Let's say I have a hot loop that looks like this (it's in C, but this question applies to compiled imperative languages in general):
int max_dist = some_value;
for (int x = min_x; x <= max_x; ++x)
{
for (int y = min_y; y <= max_y; ++y)
{
if (x * x + y * y > max_dist * max_dist)
continue;
do_something(x, y);
}
}
Would a compiler like Roslyn, MSVC, or GCC be able to optimize the loop to look something like this?
int max_dist = some_value;
int max_dist_sq = max_dist * max_dist;
for (int x = min_x; x <= max_x; ++x)
{
int x_sq = x * x;
for (int y = min_y; y <= max_y; ++y)
{
if (x_sq + y * y > max_dist_sq)
continue;
do_something(x, y);
}
}
Or is that beyond the scope of what a compiler would normally attempt?
This is called loop-invariant code motion (LICM) and it is common. That said, it may not happen even when it looks like it's possible, for example:
It is not a given that moving a computation out of a loop will help, since the computation may be (nearly-)trivial in cost, for different reasons: eg spare ALU capacity in a latency-limited loop, or a "free" operation being done as part of a complex addressing mode. At the same time, moving an operation out of a loop ties up a register with a live-range that spans the entire loop, which may complicate register allocation and even cost an extra spill, so it may not be free.

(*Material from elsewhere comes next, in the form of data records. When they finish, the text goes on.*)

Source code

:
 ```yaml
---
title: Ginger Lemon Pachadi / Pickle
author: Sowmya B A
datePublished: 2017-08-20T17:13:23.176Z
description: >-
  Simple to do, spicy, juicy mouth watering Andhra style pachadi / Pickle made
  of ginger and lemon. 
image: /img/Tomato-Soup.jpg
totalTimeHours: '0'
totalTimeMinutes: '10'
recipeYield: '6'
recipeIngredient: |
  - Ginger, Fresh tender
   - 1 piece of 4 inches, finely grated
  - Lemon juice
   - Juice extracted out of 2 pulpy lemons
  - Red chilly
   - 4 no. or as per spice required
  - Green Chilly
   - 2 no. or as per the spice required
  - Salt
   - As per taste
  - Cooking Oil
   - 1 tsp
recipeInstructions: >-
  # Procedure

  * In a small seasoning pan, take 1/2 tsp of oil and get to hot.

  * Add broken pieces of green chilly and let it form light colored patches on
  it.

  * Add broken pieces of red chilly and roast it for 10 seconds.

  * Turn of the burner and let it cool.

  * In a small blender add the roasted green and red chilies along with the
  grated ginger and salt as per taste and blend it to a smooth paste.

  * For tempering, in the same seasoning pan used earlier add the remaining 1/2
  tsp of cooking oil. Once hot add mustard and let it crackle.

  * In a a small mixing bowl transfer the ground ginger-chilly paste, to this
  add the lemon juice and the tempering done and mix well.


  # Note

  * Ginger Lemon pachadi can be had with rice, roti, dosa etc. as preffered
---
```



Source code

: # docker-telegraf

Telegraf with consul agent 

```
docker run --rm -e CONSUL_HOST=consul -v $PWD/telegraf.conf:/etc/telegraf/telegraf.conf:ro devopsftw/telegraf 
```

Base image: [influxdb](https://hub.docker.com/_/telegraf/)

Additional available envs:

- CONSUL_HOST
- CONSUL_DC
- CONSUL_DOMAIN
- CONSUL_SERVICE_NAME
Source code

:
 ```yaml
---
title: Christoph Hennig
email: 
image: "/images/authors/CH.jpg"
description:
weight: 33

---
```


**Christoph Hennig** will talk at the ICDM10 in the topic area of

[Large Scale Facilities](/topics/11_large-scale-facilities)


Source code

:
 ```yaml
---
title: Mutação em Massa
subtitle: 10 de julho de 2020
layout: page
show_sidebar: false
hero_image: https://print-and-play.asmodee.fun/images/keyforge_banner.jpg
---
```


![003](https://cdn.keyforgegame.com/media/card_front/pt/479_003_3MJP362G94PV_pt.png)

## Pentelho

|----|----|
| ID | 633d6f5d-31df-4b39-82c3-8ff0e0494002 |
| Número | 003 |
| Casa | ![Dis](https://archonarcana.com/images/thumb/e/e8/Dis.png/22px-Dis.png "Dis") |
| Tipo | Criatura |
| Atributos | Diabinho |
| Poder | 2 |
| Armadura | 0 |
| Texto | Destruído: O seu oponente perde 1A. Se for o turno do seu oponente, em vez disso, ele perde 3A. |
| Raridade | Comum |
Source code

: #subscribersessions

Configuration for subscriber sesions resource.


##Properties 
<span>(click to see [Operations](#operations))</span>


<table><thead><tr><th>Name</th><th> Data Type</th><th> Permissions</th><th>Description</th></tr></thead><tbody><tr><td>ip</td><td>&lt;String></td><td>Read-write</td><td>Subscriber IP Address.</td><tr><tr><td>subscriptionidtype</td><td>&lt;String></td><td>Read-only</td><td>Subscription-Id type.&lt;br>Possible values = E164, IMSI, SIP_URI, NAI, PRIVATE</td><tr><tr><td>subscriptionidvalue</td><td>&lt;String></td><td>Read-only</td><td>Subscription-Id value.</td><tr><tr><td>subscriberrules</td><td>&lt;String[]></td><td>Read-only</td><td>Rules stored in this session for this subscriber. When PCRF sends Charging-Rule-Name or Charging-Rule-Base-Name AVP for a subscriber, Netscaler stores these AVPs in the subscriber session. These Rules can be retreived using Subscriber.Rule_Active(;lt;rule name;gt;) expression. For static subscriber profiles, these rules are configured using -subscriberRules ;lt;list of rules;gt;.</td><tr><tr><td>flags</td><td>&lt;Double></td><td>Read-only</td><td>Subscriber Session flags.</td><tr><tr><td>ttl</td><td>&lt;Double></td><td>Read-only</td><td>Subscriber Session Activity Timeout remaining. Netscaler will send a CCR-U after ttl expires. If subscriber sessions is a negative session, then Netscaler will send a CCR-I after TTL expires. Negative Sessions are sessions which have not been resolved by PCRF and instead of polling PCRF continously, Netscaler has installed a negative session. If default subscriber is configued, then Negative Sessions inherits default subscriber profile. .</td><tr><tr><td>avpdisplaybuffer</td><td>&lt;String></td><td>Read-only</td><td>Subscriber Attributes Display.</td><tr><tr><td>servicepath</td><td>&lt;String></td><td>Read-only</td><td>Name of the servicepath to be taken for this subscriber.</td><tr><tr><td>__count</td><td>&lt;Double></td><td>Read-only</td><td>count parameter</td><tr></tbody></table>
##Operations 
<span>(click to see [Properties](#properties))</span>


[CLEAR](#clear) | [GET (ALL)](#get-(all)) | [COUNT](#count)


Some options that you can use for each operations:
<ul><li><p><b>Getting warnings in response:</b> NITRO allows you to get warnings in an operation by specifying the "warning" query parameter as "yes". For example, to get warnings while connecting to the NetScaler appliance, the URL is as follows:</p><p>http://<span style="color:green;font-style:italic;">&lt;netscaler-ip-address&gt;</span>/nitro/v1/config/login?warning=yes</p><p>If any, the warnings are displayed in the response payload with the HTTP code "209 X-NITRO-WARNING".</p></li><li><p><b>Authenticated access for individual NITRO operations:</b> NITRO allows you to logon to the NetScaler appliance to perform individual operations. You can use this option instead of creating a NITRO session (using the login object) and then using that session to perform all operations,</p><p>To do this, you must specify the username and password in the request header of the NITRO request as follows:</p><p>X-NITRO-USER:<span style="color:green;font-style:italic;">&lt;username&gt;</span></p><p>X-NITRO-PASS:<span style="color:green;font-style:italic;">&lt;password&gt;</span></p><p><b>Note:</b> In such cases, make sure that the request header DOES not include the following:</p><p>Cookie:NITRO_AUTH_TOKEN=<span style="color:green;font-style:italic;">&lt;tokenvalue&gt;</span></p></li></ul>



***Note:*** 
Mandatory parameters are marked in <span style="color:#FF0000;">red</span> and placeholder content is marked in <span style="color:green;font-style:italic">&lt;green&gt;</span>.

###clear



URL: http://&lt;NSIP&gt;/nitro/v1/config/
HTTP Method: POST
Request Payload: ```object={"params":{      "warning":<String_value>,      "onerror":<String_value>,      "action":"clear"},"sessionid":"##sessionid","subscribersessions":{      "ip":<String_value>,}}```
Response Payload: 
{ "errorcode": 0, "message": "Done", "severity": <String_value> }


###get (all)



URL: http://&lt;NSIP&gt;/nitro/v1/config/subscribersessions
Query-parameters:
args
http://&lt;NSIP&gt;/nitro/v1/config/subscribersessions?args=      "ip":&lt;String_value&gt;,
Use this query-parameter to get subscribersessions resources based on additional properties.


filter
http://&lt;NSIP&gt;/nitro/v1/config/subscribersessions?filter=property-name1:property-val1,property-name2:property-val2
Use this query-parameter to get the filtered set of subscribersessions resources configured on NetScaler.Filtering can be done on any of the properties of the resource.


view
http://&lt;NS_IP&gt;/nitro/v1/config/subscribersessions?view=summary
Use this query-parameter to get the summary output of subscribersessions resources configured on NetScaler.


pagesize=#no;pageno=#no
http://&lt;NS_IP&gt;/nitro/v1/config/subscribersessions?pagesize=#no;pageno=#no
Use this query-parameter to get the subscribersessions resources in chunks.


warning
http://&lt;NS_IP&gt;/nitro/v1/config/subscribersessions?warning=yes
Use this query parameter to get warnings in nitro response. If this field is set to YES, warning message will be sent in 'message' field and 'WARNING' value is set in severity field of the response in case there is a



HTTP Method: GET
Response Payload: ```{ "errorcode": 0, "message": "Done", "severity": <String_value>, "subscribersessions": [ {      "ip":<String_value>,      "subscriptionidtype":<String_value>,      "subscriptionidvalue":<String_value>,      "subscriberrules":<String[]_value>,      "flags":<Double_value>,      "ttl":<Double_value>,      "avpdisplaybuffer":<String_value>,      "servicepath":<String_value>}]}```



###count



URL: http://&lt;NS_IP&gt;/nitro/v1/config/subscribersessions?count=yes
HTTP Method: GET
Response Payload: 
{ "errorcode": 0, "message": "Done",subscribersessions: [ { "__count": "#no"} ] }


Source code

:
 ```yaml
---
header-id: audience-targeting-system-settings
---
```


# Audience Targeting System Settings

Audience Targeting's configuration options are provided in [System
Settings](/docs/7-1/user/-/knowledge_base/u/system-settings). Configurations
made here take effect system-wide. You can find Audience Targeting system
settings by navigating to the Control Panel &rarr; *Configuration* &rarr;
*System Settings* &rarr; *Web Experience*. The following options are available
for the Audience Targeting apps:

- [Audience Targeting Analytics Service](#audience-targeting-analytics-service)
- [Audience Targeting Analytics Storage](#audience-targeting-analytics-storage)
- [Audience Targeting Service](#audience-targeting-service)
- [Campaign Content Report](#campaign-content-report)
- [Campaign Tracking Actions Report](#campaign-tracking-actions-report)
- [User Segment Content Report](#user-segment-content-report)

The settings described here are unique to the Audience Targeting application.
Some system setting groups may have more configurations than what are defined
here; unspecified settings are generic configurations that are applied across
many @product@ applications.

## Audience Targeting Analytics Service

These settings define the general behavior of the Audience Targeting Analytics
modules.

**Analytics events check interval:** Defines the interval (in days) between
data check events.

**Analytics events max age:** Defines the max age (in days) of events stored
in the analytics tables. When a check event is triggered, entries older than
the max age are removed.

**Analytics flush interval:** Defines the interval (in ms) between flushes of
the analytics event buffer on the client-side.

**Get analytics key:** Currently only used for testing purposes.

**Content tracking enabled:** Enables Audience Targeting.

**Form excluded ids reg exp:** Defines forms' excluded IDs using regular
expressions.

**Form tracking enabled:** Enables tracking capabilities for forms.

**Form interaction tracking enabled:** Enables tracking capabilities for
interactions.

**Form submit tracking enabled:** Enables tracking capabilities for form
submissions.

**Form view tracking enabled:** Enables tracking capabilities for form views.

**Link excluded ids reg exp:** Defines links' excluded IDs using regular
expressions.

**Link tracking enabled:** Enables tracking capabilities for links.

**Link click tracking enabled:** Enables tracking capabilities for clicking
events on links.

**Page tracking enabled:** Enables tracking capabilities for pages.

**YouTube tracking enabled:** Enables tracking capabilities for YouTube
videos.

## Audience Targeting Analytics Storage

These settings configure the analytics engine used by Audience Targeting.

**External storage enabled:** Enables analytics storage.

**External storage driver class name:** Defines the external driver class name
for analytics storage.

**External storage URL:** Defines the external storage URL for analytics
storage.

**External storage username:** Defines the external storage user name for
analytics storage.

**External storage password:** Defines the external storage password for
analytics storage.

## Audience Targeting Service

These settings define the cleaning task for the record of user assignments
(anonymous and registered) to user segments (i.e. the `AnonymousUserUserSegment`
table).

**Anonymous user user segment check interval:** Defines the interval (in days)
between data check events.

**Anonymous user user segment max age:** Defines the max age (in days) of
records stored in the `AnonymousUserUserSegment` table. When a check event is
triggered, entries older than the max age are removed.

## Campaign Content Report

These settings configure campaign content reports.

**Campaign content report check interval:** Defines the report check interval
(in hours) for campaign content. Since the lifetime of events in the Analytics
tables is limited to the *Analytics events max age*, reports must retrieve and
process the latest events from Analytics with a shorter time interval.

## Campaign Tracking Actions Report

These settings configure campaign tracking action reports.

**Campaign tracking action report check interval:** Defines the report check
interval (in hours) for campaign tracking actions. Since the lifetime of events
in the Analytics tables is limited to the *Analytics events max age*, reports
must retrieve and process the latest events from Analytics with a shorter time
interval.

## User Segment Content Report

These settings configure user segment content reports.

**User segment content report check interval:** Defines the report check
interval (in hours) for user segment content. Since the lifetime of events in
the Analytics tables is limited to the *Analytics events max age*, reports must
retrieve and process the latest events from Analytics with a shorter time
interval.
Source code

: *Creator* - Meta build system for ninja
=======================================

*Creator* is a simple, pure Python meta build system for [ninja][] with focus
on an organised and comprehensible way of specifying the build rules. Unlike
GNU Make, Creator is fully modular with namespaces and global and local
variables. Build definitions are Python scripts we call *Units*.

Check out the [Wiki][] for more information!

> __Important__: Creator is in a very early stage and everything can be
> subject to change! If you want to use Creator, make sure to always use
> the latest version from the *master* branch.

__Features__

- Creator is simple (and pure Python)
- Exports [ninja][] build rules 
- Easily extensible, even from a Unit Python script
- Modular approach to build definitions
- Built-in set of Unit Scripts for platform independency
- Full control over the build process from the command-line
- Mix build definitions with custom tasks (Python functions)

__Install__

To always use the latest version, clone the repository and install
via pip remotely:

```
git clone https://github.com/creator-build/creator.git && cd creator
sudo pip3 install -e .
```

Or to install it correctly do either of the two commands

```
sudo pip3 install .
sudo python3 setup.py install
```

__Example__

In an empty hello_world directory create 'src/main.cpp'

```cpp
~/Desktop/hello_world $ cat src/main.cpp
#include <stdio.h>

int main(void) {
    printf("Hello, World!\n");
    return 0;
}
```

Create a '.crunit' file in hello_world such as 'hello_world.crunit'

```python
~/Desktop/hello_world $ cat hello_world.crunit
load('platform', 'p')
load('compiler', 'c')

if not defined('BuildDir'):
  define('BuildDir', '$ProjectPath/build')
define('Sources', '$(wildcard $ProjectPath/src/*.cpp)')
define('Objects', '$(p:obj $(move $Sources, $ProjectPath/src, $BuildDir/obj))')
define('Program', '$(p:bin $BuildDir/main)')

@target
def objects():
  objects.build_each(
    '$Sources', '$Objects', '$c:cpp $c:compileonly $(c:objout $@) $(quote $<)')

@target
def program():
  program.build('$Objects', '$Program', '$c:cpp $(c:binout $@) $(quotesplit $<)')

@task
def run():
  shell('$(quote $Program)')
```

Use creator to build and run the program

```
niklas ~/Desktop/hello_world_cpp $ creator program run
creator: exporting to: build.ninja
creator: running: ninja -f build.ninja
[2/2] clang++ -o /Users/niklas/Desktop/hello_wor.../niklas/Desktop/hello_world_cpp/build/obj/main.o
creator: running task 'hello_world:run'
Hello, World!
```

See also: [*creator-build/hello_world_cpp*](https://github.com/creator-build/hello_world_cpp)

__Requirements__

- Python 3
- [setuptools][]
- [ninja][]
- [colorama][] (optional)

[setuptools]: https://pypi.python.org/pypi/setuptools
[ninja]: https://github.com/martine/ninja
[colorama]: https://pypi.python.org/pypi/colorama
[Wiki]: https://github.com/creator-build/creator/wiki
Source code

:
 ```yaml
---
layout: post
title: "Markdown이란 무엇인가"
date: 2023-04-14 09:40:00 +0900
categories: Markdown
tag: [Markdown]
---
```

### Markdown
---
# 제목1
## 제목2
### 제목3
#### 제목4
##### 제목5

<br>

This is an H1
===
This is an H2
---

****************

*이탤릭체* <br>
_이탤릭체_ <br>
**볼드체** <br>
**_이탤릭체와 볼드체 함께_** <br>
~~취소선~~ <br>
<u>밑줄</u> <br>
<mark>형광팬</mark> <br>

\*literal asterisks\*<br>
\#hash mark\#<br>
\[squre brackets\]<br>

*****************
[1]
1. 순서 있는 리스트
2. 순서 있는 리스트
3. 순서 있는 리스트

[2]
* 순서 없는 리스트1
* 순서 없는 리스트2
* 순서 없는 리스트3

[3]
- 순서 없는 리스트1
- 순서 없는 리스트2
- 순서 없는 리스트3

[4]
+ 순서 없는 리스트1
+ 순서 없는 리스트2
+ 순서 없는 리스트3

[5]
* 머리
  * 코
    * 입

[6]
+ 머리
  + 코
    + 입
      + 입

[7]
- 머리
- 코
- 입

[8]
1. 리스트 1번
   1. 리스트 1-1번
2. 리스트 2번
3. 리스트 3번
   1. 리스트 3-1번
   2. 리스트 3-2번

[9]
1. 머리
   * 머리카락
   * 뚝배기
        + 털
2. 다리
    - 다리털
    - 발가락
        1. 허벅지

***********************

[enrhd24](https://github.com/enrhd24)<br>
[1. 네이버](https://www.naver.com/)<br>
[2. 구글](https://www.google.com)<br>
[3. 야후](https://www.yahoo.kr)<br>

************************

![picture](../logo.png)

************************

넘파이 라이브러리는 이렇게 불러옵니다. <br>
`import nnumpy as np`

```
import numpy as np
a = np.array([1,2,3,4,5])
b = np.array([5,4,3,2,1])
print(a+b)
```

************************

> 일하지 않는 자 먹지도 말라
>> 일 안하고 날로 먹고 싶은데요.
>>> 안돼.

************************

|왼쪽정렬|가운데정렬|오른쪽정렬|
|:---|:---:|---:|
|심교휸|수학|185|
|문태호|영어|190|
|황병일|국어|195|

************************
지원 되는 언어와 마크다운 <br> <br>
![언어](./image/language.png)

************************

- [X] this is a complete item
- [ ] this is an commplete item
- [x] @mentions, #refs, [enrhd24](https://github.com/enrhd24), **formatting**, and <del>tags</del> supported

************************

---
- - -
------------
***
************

Depending on the situation, other optimizations may be performed that make LICM unnecessary. For example if a value that was computed in a loop is never used, the computation would likely not be moved but removed entirely. Or if a value is constant, there would likely not be any associated computation. For example this code:
extern void do_something(int x, int y);
void test(int min_x, int max_x, int min_y, int max_y)
{
int max_dist = 9999;
for (int x = min_x; x <= max_x; ++x)
{
for (int y = min_y; y <= max_y; ++y)
{
if (x * x + y * y > max_dist * max_dist)
continue;
do_something(x, y);
}
}
}
Compiled with Clang 18.1.0 -O2
, the inner loop looks like:
.LBB0_4: # Parent Loop BB0_2 Depth=1
mov eax, r12d
imul eax, r12d
add eax, ebx
cmp eax, 99980001
ja .LBB0_6
mov edi, r15d
mov esi, r12d
call do_something(int, int)@PLT
jmp .LBB0_6
y
is squared here, but x * x
is computed outside of this loop, and max_dist * max_dist
is a constant.
As another example, if I change max_dist
such that its square exceeds the range of an int
(triggering UB in a form that is known at compile time) then Clang just nukes the whole thing, so there's not really LICM to speak of..